Would you copy the line that includes "Toggle the table of contents" and every line that follows it, down to the last line of the listing below, exactly as they stand?

____ Given records

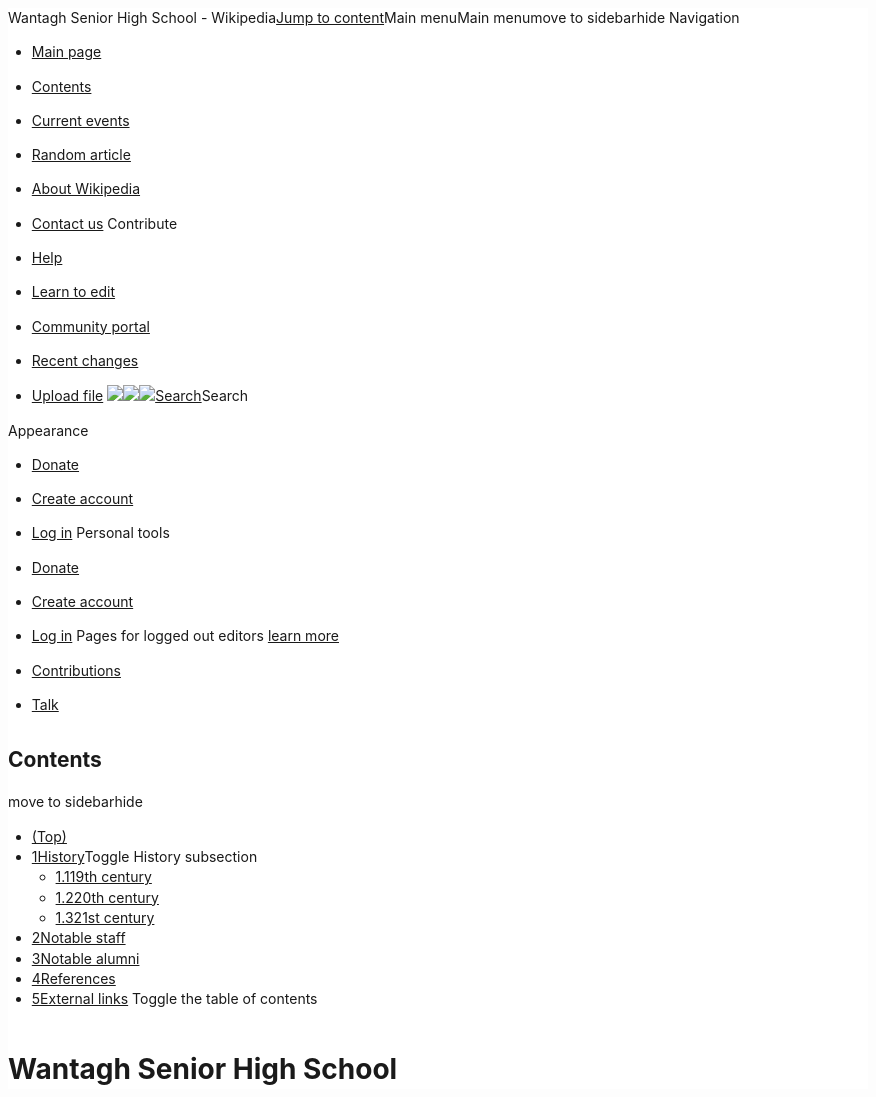 Wantagh Senior High School - Wikipedia[Jump to content](#bodyContent)Main menuMain menumove to sidebarhide Navigation 

* [Main page](/wiki/Main_Page)
* [Contents](/wiki/Wikipedia:Contents)
* [Current events](/wiki/Portal:Current_events)
* [Random article](/wiki/Special:Random)
* [About Wikipedia](/wiki/Wikipedia:About)
* [Contact us](//en.wikipedia.org/wiki/Wikipedia:Contact_us)
 Contribute 

* [Help](/wiki/Help:Contents)
* [Learn to edit](/wiki/Help:Introduction)
* [Community portal](/wiki/Wikipedia:Community_portal)
* [Recent changes](/wiki/Special:RecentChanges)
* [Upload file](/wiki/Wikipedia:File_upload_wizard)
[![](/static/images/icons/wikipedia.png)![](/static/images/mobile/copyright/wikipedia-wordmark-en.svg)![](/static/images/mobile/copyright/wikipedia-tagline-en.svg)](/wiki/Main_Page)[Search](/wiki/Special:Search)Search

Appearance

* [Donate](https://donate.wikimedia.org/?wmf_source=donate&wmf_medium=sidebar&wmf_campaign=en.wikipedia.org&uselang=en)
* [Create account](/w/index.php?title=Special:CreateAccount&returnto=Wantagh+Senior+High+School)
* [Log in](/w/index.php?title=Special:UserLogin&returnto=Wantagh+Senior+High+School)
Personal tools

* [Donate](https://donate.wikimedia.org/?wmf_source=donate&wmf_medium=sidebar&wmf_campaign=en.wikipedia.org&uselang=en)
* [Create account](/w/index.php?title=Special:CreateAccount&returnto=Wantagh+Senior+High+School)
* [Log in](/w/index.php?title=Special:UserLogin&returnto=Wantagh+Senior+High+School)
 Pages for logged out editors [learn more](/wiki/Help:Introduction)

* [Contributions](/wiki/Special:MyContributions)
* [Talk](/wiki/Special:MyTalk)

Contents
--------

move to sidebarhide

* [(Top)](#)
* [1History](#History)Toggle History subsection
  + [1.119th century](#19th_century)
  + [1.220th century](#20th_century)
  + [1.321st century](#21st_century)
* [2Notable staff](#Notable_staff)
* [3Notable alumni](#Notable_alumni)
* [4References](#References)
* [5External links](#External_links)
Toggle the table of contents

Wantagh Senior High School
==========================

________

- _Result_
Toggle the table of contents

Wantagh Senior High School
==========================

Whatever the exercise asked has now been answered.